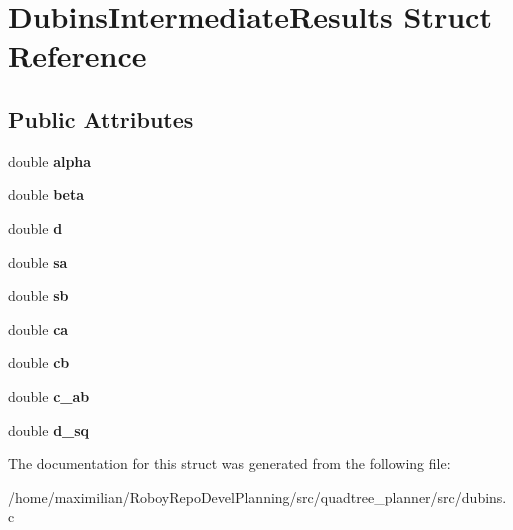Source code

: \hypertarget{structDubinsIntermediateResults}{}\section{Dubins\+Intermediate\+Results Struct Reference}
\label{structDubinsIntermediateResults}
\subsection*{Public Attributes}
\begin{DoxyCompactItemize}
\item 
\mbox{\label{structDubinsIntermediateResults_a16dd90fd03de98085a5a2fe20462bdb7}} 
double {\bfseries alpha}
\item 
\mbox{\label{structDubinsIntermediateResults_a3cdf7760c671e13f89d39a9a7797bb27}} 
double {\bfseries beta}
\item 
\mbox{\label{structDubinsIntermediateResults_a2c7907bf15d843630ab3ac72c008dc29}} 
double {\bfseries d}
\item 
\mbox{\label{structDubinsIntermediateResults_a8f48ddc917c92cdc085e8307bb614c3c}} 
double {\bfseries sa}
\item 
\mbox{\label{structDubinsIntermediateResults_afaa830d0fac94e976b9c73617ef81c23}} 
double {\bfseries sb}
\item 
\mbox{\label{structDubinsIntermediateResults_ad90b052827792e3593993570f1af378f}} 
double {\bfseries ca}
\item 
\mbox{\label{structDubinsIntermediateResults_aa0b40e6890ad6ca9bb6b8393f1cdba29}} 
double {\bfseries cb}
\item 
\mbox{\label{structDubinsIntermediateResults_abbfbd766bb26dd03b571bce328032f92}} 
double {\bfseries c\+\_\+ab}
\item 
\mbox{\label{structDubinsIntermediateResults_aee0ab71f744ccb8551d3d409c2c38391}} 
double {\bfseries d\+\_\+sq}
\end{DoxyCompactItemize}


The documentation for this struct was generated from the following file\+:\begin{DoxyCompactItemize}
\item 
/home/maximilian/\+Roboy\+Repo\+Devel\+Planning/src/quadtree\+\_\+planner/src/dubins.\+c\end{DoxyCompactItemize}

□ □ □ □ □ □ □

Show, from the listing above, each line that contains the word "mbox".

> **Task solution**
\mbox{\label{structDubinsIntermediateResults_a16dd90fd03de98085a5a2fe20462bdb7}} 
\mbox{\label{structDubinsIntermediateResults_a3cdf7760c671e13f89d39a9a7797bb27}} 
\mbox{\label{structDubinsIntermediateResults_a2c7907bf15d843630ab3ac72c008dc29}} 
\mbox{\label{structDubinsIntermediateResults_a8f48ddc917c92cdc085e8307bb614c3c}} 
\mbox{\label{structDubinsIntermediateResults_afaa830d0fac94e976b9c73617ef81c23}} 
\mbox{\label{structDubinsIntermediateResults_ad90b052827792e3593993570f1af378f}} 
\mbox{\label{structDubinsIntermediateResults_aa0b40e6890ad6ca9bb6b8393f1cdba29}} 
\mbox{\label{structDubinsIntermediateResults_abbfbd766bb26dd03b571bce328032f92}} 
\mbox{\label{structDubinsIntermediateResults_aee0ab71f744ccb8551d3d409c2c38391}} 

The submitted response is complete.